**Extracted material:**
********************
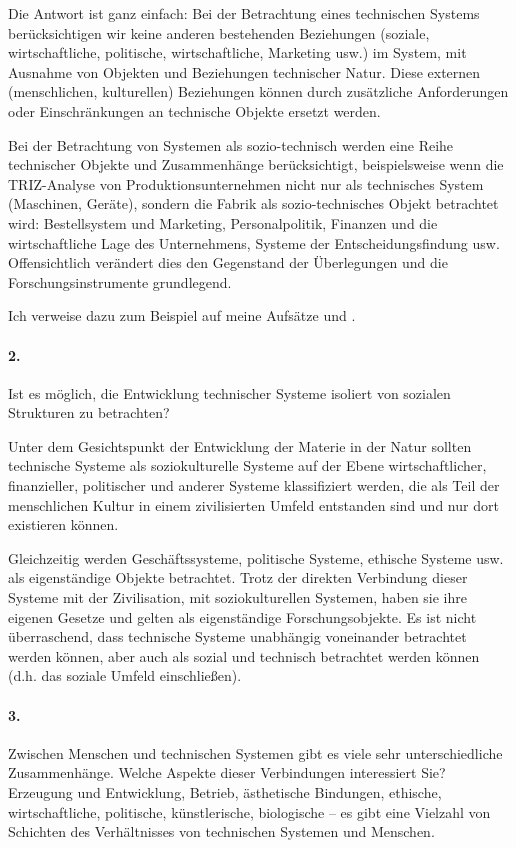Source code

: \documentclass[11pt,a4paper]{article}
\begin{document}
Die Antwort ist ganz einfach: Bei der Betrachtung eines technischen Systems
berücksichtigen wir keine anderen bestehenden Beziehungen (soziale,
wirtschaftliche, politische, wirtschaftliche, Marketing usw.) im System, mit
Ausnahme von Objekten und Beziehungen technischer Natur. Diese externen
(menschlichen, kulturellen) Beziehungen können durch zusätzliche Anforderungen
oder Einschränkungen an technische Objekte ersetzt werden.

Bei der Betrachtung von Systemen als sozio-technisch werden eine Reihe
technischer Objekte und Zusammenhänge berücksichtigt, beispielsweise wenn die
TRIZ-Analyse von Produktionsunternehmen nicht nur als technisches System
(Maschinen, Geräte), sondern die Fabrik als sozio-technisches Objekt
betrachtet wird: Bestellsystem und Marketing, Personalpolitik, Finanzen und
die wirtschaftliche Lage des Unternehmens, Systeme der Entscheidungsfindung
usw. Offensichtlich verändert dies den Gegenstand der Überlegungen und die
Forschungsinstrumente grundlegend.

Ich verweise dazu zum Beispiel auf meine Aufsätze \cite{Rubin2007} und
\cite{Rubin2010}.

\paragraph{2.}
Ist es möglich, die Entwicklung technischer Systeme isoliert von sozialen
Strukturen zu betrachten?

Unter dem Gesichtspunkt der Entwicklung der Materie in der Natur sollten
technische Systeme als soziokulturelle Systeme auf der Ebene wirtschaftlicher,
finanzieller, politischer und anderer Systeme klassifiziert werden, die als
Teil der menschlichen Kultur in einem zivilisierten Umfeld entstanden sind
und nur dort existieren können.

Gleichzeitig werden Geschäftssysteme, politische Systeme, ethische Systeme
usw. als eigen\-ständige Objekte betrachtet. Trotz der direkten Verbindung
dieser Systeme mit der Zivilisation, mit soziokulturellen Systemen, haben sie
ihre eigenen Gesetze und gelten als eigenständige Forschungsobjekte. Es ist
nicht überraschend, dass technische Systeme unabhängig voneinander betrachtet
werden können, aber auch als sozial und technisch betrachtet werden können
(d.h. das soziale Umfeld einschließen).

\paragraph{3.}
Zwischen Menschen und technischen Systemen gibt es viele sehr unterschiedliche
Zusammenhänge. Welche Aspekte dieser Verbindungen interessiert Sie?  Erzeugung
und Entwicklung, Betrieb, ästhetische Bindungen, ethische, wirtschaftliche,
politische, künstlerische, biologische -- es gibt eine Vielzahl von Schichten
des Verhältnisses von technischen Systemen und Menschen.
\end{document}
********************
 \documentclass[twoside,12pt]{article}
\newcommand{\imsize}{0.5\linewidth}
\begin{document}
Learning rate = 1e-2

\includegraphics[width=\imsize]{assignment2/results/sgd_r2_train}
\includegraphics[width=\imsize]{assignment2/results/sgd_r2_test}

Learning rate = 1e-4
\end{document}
********************
Where in the records above does the word "technisches" appear? Copy each line that holds it.

TRIZ-Analyse von Produktionsunternehmen nicht nur als technisches System
(Maschinen, Geräte), sondern die Fabrik als sozio-technisches Objekt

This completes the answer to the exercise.